### Task prompt
The records below hold a stretch from the line with "# Article R*441-13" through the line with "concertation mentionnée à"; return exactly those lines, ends included, and nothing more.

Collection entries:
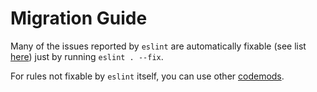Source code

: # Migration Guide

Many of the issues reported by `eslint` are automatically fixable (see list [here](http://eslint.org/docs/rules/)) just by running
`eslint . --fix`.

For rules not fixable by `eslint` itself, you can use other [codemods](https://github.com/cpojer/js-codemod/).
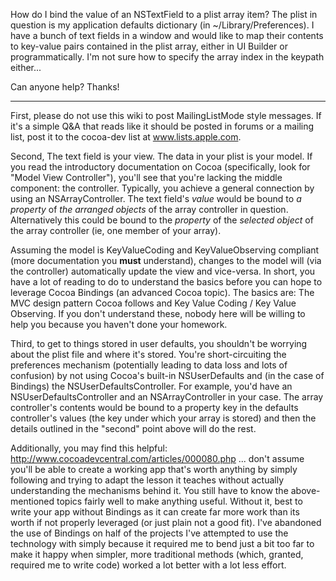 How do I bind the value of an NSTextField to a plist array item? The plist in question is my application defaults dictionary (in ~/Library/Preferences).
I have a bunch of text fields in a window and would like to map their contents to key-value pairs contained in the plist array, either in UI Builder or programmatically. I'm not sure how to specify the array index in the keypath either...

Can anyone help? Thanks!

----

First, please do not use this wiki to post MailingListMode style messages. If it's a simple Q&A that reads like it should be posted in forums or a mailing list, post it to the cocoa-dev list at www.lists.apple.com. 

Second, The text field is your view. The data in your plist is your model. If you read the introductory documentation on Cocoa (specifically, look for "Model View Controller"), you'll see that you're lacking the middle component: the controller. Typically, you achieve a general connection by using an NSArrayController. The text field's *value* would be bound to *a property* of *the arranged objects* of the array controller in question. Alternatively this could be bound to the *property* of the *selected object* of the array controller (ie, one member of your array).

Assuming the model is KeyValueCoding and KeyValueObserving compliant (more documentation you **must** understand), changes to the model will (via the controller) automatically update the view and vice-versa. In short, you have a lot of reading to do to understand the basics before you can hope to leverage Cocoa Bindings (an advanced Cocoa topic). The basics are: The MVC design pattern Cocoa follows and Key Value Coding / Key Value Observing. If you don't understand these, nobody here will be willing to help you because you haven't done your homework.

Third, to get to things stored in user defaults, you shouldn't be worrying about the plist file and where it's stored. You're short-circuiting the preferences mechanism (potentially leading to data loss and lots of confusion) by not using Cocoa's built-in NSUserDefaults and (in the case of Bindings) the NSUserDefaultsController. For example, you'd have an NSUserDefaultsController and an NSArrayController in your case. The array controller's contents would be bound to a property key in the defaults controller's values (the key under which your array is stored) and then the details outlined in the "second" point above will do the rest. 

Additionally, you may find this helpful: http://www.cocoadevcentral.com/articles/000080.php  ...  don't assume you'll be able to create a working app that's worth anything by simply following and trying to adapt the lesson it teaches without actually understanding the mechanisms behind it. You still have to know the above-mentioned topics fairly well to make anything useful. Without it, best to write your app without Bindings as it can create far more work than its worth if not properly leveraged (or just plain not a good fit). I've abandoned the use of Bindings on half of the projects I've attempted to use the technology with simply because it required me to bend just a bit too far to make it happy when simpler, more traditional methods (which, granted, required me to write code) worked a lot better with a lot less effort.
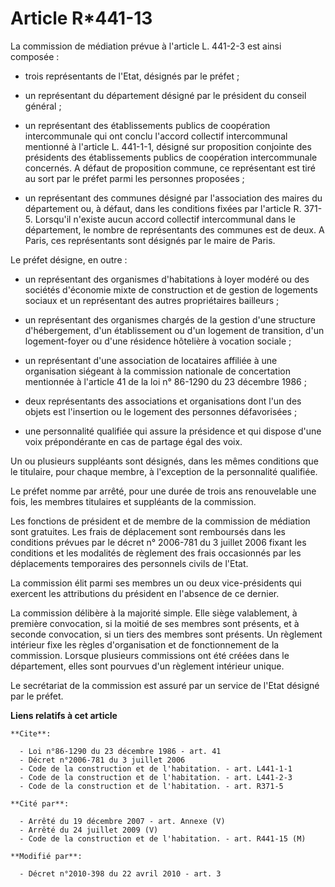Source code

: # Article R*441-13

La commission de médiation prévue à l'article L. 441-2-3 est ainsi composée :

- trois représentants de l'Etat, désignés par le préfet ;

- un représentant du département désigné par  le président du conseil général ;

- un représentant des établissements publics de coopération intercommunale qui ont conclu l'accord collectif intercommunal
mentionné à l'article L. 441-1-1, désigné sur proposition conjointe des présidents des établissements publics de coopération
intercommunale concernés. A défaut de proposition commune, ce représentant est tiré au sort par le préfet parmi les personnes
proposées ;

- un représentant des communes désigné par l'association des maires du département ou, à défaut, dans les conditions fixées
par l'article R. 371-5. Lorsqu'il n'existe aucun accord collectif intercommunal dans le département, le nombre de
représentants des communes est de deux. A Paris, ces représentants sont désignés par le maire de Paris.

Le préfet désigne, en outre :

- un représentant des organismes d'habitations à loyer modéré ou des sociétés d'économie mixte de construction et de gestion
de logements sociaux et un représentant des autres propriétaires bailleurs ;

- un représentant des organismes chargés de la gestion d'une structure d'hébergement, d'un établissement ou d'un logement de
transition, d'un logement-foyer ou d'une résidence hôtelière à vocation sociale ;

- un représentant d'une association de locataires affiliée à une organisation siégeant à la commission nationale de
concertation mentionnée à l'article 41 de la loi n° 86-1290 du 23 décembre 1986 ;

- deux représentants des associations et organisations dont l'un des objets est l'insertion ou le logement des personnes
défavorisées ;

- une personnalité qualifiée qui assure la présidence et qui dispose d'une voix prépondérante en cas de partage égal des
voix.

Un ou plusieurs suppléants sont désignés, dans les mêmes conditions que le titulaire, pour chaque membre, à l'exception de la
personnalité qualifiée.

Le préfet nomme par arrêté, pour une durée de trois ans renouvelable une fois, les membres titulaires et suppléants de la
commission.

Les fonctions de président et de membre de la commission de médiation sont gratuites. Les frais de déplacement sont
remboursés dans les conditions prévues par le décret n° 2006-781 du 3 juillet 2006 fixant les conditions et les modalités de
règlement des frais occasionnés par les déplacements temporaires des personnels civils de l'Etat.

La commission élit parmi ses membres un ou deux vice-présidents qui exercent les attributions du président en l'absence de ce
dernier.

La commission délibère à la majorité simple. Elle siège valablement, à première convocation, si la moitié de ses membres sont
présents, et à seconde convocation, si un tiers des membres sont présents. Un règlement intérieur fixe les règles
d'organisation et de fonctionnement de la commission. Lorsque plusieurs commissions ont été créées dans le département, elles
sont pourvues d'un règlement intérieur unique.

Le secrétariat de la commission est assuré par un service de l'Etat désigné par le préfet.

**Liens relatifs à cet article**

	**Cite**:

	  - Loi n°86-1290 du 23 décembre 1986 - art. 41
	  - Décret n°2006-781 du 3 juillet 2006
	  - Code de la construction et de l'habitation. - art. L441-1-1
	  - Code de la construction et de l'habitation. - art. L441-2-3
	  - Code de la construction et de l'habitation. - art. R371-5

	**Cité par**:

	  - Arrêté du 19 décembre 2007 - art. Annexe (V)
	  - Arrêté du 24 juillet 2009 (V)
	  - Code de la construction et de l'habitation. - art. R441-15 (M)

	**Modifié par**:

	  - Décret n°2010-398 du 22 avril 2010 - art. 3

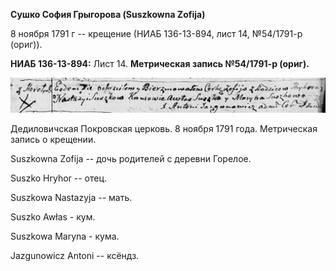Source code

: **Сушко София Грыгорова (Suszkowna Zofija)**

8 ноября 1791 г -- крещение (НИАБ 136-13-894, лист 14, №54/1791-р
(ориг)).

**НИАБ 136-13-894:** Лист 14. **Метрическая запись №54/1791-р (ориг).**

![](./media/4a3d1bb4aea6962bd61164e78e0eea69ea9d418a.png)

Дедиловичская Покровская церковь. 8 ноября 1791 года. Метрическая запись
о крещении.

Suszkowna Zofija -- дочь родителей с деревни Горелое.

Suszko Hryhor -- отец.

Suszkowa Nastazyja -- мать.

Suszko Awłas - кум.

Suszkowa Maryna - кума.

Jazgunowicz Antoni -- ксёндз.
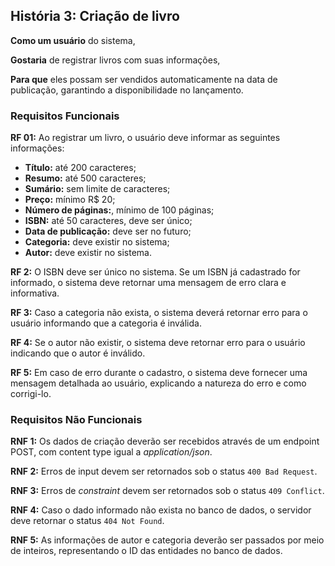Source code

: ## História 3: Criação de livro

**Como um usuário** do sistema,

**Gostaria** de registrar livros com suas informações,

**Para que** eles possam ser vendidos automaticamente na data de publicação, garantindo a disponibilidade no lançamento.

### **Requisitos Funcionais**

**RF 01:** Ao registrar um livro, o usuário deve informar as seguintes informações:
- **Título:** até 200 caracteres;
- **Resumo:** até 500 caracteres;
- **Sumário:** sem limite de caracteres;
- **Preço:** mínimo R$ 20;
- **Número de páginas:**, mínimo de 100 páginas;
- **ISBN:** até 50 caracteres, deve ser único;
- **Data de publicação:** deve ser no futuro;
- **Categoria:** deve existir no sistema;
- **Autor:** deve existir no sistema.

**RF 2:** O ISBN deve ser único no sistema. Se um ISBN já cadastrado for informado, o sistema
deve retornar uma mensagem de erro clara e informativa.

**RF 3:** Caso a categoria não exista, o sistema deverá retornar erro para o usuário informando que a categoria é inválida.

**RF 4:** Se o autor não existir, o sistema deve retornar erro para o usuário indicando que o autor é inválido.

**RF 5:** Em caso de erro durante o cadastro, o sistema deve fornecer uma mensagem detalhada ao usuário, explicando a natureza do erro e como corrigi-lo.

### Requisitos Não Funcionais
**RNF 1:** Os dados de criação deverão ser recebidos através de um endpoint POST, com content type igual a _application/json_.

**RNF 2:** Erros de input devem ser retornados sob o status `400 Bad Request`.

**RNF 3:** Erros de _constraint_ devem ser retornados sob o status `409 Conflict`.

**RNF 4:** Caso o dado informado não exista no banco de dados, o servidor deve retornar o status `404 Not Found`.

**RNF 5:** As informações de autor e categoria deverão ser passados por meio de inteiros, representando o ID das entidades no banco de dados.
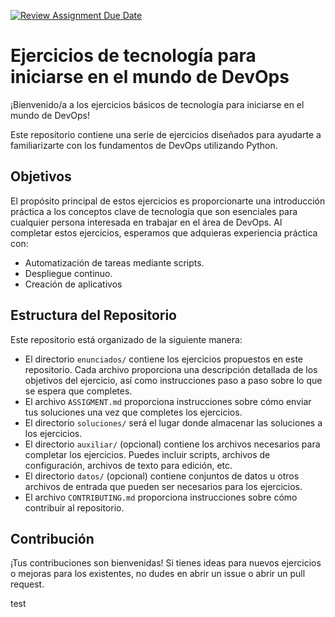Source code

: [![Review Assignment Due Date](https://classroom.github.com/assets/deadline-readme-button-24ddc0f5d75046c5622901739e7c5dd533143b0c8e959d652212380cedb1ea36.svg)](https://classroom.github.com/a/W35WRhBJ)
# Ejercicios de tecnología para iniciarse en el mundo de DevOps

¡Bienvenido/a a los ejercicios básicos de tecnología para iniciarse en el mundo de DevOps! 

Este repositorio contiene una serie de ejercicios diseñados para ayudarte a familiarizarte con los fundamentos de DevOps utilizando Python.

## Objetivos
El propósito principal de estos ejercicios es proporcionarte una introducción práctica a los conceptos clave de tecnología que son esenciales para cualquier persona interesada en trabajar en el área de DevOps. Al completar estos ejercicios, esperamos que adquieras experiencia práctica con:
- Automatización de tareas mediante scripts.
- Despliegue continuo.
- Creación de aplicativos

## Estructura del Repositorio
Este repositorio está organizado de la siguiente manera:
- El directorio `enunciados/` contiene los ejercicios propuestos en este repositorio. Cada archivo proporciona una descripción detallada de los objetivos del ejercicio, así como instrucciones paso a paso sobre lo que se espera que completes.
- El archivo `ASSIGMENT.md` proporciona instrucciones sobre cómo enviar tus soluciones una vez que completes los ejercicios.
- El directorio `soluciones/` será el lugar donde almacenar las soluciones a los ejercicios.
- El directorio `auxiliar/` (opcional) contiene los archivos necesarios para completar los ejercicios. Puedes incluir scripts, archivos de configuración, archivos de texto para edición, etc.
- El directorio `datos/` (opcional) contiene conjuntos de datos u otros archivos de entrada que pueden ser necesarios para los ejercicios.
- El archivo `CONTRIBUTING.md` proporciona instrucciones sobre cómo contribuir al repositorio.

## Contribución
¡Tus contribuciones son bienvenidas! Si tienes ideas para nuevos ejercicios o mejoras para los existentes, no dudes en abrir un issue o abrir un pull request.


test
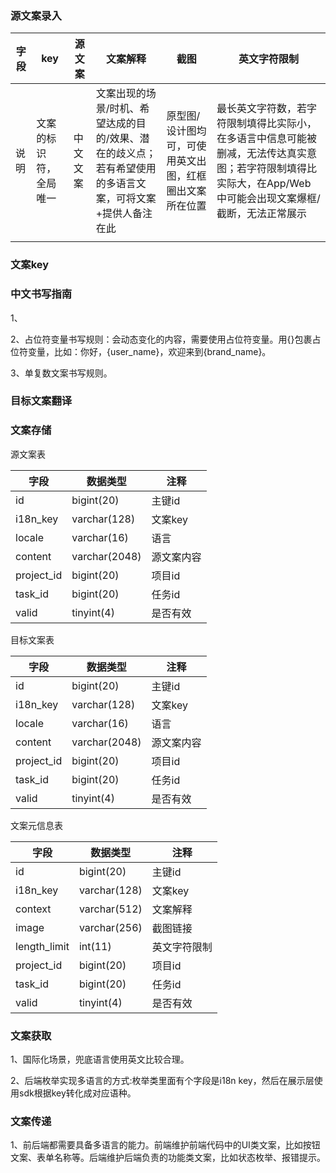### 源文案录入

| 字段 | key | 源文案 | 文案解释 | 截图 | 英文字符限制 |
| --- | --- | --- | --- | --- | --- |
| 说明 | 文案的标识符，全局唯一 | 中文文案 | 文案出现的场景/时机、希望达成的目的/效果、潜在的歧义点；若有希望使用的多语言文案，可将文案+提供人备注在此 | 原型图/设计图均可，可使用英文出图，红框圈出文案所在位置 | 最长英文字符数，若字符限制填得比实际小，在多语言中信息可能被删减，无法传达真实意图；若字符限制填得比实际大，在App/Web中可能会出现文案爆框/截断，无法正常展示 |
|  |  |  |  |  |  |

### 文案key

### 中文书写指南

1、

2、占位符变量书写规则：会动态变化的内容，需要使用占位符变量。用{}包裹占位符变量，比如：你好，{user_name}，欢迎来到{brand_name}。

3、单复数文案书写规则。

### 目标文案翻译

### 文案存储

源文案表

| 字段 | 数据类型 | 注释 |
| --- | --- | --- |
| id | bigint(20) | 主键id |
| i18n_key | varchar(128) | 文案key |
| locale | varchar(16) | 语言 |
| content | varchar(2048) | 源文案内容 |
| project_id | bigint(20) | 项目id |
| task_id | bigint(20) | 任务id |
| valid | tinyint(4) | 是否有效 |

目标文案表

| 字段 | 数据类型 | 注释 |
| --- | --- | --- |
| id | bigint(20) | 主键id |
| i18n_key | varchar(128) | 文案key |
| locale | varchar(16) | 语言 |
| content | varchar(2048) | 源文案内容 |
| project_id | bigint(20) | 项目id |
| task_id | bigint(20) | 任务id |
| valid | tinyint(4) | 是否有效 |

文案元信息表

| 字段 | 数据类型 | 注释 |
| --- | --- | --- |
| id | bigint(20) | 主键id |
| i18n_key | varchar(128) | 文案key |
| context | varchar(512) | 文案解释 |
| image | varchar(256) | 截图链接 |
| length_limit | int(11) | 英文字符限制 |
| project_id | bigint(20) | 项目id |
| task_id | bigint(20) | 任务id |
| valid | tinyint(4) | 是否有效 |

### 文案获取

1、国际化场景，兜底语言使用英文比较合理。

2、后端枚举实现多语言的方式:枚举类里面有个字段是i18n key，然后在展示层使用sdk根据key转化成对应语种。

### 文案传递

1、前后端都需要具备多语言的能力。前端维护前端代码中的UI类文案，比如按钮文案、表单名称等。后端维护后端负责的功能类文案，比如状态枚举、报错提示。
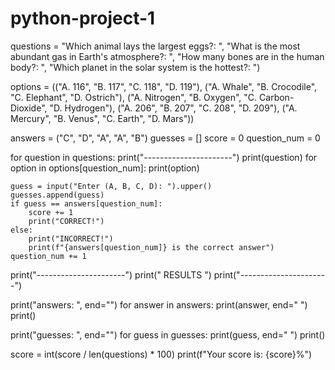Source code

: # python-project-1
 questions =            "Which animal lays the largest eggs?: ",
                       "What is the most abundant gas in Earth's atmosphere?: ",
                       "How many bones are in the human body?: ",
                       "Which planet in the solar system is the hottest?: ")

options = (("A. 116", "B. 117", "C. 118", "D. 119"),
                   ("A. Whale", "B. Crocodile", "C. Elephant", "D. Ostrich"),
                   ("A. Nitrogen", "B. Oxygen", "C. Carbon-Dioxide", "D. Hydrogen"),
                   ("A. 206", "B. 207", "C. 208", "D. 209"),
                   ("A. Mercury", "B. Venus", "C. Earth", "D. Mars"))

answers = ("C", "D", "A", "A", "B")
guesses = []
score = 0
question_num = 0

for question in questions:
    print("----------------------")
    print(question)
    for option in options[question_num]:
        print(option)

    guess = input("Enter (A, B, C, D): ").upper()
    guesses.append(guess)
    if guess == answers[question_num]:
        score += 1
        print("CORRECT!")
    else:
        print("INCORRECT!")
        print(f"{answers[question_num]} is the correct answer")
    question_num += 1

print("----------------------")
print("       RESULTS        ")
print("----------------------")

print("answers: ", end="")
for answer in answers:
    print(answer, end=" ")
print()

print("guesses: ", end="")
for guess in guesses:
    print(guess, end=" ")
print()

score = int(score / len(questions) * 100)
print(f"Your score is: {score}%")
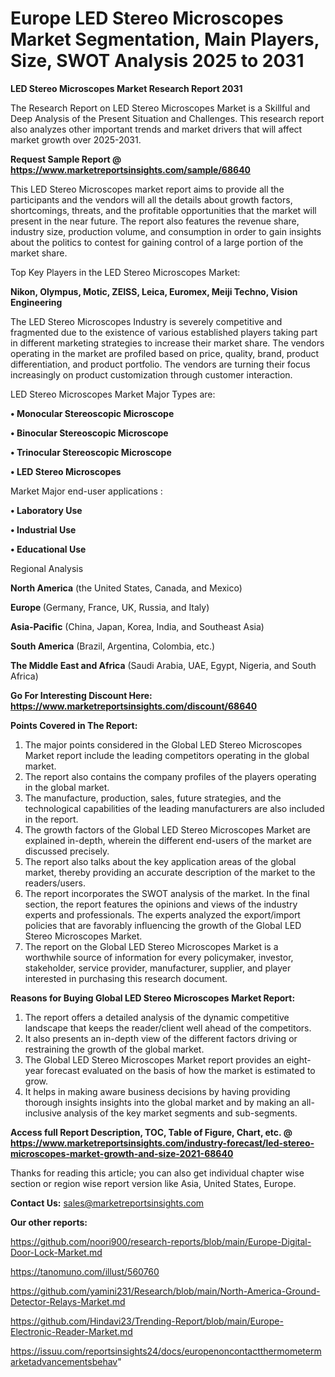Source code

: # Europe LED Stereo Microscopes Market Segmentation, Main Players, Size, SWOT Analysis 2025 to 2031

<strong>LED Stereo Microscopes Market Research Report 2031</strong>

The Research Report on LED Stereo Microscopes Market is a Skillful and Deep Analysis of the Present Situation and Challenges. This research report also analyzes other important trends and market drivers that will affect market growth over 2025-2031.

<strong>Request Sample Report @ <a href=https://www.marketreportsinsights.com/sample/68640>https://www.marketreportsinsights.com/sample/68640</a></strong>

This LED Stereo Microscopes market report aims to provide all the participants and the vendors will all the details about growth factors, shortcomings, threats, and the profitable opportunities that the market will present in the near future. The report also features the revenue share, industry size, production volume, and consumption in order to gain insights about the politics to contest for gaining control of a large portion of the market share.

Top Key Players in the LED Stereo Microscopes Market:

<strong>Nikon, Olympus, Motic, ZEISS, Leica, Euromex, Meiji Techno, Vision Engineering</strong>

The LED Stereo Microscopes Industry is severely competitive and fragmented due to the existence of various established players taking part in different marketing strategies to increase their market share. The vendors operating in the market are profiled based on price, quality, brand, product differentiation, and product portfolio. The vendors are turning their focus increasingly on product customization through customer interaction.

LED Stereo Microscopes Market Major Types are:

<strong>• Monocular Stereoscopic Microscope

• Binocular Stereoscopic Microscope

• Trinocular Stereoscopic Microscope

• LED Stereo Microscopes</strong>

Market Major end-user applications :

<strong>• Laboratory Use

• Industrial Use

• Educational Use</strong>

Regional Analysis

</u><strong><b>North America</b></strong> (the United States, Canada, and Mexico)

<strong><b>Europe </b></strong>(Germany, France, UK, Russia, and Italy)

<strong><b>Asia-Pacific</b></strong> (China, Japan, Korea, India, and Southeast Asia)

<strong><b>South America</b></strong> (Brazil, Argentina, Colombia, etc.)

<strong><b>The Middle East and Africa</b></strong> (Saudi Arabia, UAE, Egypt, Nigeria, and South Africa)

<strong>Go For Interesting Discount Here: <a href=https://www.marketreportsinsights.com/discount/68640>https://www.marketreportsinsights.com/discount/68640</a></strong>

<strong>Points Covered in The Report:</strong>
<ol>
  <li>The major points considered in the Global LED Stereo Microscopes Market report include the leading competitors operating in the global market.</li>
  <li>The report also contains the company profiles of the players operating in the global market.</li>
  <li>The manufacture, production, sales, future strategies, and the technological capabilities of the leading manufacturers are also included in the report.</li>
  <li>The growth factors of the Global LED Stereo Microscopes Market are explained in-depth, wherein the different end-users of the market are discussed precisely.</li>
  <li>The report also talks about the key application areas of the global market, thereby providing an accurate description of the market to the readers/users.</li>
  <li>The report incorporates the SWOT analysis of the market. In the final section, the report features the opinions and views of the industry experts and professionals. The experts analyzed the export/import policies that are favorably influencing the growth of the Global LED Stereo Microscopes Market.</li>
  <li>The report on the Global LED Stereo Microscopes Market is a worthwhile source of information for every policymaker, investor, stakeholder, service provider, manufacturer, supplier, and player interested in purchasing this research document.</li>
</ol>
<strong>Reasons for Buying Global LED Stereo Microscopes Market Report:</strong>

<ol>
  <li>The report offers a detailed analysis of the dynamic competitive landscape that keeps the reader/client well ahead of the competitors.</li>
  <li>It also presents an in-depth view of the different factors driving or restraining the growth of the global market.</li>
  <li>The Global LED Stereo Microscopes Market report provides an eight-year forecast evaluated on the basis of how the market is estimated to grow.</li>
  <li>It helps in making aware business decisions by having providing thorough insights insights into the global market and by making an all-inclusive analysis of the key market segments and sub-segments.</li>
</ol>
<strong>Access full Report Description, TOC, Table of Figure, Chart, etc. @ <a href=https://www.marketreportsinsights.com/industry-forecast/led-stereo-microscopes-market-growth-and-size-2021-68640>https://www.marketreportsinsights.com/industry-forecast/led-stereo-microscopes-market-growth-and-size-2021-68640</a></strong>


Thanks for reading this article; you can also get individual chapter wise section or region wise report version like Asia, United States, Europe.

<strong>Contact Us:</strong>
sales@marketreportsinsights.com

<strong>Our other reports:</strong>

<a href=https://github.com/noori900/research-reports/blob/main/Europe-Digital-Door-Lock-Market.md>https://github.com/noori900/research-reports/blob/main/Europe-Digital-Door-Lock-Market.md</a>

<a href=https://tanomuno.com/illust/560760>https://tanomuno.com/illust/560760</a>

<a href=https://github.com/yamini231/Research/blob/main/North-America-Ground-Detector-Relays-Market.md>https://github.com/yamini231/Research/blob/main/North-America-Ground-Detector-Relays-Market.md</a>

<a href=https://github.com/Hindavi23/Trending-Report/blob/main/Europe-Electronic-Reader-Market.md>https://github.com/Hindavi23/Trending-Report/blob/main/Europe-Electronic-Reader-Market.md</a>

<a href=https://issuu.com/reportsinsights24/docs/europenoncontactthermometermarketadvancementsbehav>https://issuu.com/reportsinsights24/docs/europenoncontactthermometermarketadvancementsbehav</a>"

### Problem solution
: # Article R*441-13

La commission de médiation prévue à l'article L. 441-2-3 est ainsi composée :

- trois représentants de l'Etat, désignés par le préfet ;

- un représentant du département désigné par  le président du conseil général ;

- un représentant des établissements publics de coopération intercommunale qui ont conclu l'accord collectif intercommunal
mentionné à l'article L. 441-1-1, désigné sur proposition conjointe des présidents des établissements publics de coopération
intercommunale concernés. A défaut de proposition commune, ce représentant est tiré au sort par le préfet parmi les personnes
proposées ;

- un représentant des communes désigné par l'association des maires du département ou, à défaut, dans les conditions fixées
par l'article R. 371-5. Lorsqu'il n'existe aucun accord collectif intercommunal dans le département, le nombre de
représentants des communes est de deux. A Paris, ces représentants sont désignés par le maire de Paris.

Le préfet désigne, en outre :

- un représentant des organismes d'habitations à loyer modéré ou des sociétés d'économie mixte de construction et de gestion
de logements sociaux et un représentant des autres propriétaires bailleurs ;

- un représentant des organismes chargés de la gestion d'une structure d'hébergement, d'un établissement ou d'un logement de
transition, d'un logement-foyer ou d'une résidence hôtelière à vocation sociale ;

- un représentant d'une association de locataires affiliée à une organisation siégeant à la commission nationale de
concertation mentionnée à l'article 41 de la loi n° 86-1290 du 23 décembre 1986 ;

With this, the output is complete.